I was just thinking, why can't I take a regular bike and take off the pedals







We have this little toddler bike with training wheels and pedals thats a little big for ds, but I could take off the training wheels and pedals. Then when he's ok with balance, I can just put the pedals back on









As long as I'm not messing with the structure of the bike, whats the problem? Why spend more $....even tho I'd LOVE a like-a-bike for ds, we can't afford much


----------



## mommy_e (Feb 15, 2006)

Quote:


Originally Posted by *dawncayden* 
I was just thinking, why can't I take a regular bike and take off the pedals







We have this little toddler bike with training wheels and pedals thats a little big for ds, but I could take off the training wheels and pedals. Then when he's ok with balance, I can just put the pedals back on








As long as I'm not messing with the structure of the bike, whats the problem? Why spend more $....even tho I'd LOVE a like-a-bike for ds, we can't afford much









We looked into this. DH does all his own bike work so is familiar with bikes and maintainence. He delared it too much work for the gain. You would want to take off the pedals, cranks, chain, etc. so there is nothing to catch on their legs. You then have to use washers or something to fill the space left in the forks.
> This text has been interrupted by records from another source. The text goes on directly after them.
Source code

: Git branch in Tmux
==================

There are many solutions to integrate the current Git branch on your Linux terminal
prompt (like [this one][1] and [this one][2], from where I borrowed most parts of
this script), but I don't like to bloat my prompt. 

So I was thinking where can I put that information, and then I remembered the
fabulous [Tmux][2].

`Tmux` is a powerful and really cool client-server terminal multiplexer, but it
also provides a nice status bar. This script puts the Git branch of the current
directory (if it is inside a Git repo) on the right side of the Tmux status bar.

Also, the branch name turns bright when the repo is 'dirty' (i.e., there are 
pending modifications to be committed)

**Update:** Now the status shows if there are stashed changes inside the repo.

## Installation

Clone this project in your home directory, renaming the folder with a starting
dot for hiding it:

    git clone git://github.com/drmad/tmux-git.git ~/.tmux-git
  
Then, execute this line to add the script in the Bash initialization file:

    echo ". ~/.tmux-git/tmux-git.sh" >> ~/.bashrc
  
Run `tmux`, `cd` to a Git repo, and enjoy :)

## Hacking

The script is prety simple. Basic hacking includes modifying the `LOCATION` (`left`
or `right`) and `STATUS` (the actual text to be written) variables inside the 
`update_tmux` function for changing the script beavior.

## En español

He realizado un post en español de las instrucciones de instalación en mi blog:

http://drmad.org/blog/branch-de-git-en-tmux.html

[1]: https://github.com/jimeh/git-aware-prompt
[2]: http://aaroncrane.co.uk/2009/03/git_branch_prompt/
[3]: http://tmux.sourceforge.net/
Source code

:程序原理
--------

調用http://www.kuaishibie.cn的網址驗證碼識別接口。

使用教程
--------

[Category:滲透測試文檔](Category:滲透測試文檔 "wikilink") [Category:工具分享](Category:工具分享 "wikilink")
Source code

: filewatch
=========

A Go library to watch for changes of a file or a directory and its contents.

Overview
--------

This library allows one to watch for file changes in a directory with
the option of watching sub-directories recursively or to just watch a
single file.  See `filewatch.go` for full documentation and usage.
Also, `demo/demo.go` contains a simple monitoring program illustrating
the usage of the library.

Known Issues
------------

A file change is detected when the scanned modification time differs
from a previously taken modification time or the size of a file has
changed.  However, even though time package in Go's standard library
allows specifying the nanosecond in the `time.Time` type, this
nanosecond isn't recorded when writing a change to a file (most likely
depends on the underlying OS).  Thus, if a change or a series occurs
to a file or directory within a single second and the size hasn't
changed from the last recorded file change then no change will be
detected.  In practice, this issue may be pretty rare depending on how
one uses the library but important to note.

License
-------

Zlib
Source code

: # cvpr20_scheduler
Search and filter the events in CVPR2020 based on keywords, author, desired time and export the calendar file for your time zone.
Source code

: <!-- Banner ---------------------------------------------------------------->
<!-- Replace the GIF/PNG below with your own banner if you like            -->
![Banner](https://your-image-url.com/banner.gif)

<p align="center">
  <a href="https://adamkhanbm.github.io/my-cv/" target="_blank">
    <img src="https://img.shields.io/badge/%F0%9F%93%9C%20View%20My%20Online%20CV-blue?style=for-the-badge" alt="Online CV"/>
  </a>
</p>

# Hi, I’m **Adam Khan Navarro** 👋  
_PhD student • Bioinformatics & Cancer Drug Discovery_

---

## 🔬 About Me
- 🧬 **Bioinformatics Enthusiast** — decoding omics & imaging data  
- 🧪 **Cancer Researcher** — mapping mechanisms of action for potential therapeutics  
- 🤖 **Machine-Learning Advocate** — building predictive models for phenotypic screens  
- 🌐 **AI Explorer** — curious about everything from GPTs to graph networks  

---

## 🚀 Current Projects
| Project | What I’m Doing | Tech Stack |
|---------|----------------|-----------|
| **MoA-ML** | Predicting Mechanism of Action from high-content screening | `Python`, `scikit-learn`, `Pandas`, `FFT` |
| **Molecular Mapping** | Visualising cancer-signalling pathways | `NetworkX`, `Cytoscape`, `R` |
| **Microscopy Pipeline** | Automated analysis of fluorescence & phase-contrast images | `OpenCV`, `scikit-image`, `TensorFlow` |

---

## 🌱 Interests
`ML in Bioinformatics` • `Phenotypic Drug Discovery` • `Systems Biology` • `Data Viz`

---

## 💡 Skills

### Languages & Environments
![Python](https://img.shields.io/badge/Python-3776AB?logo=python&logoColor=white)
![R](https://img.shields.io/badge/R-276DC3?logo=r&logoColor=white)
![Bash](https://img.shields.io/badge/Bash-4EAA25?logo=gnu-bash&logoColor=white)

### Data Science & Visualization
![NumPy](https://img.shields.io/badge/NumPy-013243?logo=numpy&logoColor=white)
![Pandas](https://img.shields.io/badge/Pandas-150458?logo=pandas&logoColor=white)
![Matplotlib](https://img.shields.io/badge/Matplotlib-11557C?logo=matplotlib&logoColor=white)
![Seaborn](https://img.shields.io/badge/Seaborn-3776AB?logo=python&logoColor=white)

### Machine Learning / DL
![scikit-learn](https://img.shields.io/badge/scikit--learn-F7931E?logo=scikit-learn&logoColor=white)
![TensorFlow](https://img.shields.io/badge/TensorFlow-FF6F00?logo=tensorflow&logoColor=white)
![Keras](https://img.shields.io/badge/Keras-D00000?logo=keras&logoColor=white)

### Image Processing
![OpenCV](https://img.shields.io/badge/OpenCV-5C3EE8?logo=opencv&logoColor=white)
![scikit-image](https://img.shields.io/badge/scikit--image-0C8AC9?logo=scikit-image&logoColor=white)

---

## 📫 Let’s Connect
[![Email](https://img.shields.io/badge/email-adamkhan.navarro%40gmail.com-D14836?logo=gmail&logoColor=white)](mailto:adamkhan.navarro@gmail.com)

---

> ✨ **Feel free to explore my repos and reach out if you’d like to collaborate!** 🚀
We ended up getting a Kinderbike at their outlet which was around $55 shipped at the time. The cheapest bike we could find at Walmart was $30 and it was too tall for my then 3.5 yo to stand over with the seat at the smallest setting. If you could find a small enough one at a garage sale it might make more sense.

For the OP: The Kinderbike was/is perfect for our 3.5 yo (now almost 4). He is in the middle of the seat range and has room to grow. Our just turned 2 yo is just barely too short. He can touch the very tips of his toes with the seat at the smallest setting. I would guess in 6 months he will be fine on it. Both of my boys are on the shorter/smaller side. The Target one was too tall and it had a limited turn radius which we didn't want. The Kinderbike is pretty well made, not a high end performance bike, by any means, but it looks like it will last through several kids. Also, it has a quick release seat adjustment which means you can adjust it for different kids without any tools.


----------



## pigpokey (Feb 23, 2006)

My advice? Skip it and get a push scooter. I assume he has a trike for pedaling.

My son wanted a bike for his second birthday. He didn't make a whole lot of progress until he got a two-wheel scooter by chance at a garage sale. BAM. A month later he got on his two-wheeler again and took off. Scooters are a nonthreatening and fun way to ride on two wheels. The balance process is the same. Push bikes just look awkward in comparison. Now he rides a Razor Pro and a big boy bike.

His older sister is very cautious but once she was willing to transfer her weight to the center of the razor scooter, she was able to switch to a bike without struggling.

Now we can all ride. They are still 2 and 3.

The scooter will last him until he wrecks it. They are about $30 for one with a 140 pound limit (Razor A) and $50 for one with a 220 pound limit. I ride a Razor Pro when I'm out with them. It's fast and fun to ride and easy to keep in the car or on public transport.


----------



## Peacemamalove (Jun 7, 2006)

Woody PUSH bike! They are not expensive so easy to put together and all wood







I got my son a Kawasaki looking one and my daughter one that has flowers and hearts really cute ..

My son would not ride his normal bike so we decided to get one him one of these within a month of riding it indoors and out he can now ride a bike without training wheels.....Yay!!!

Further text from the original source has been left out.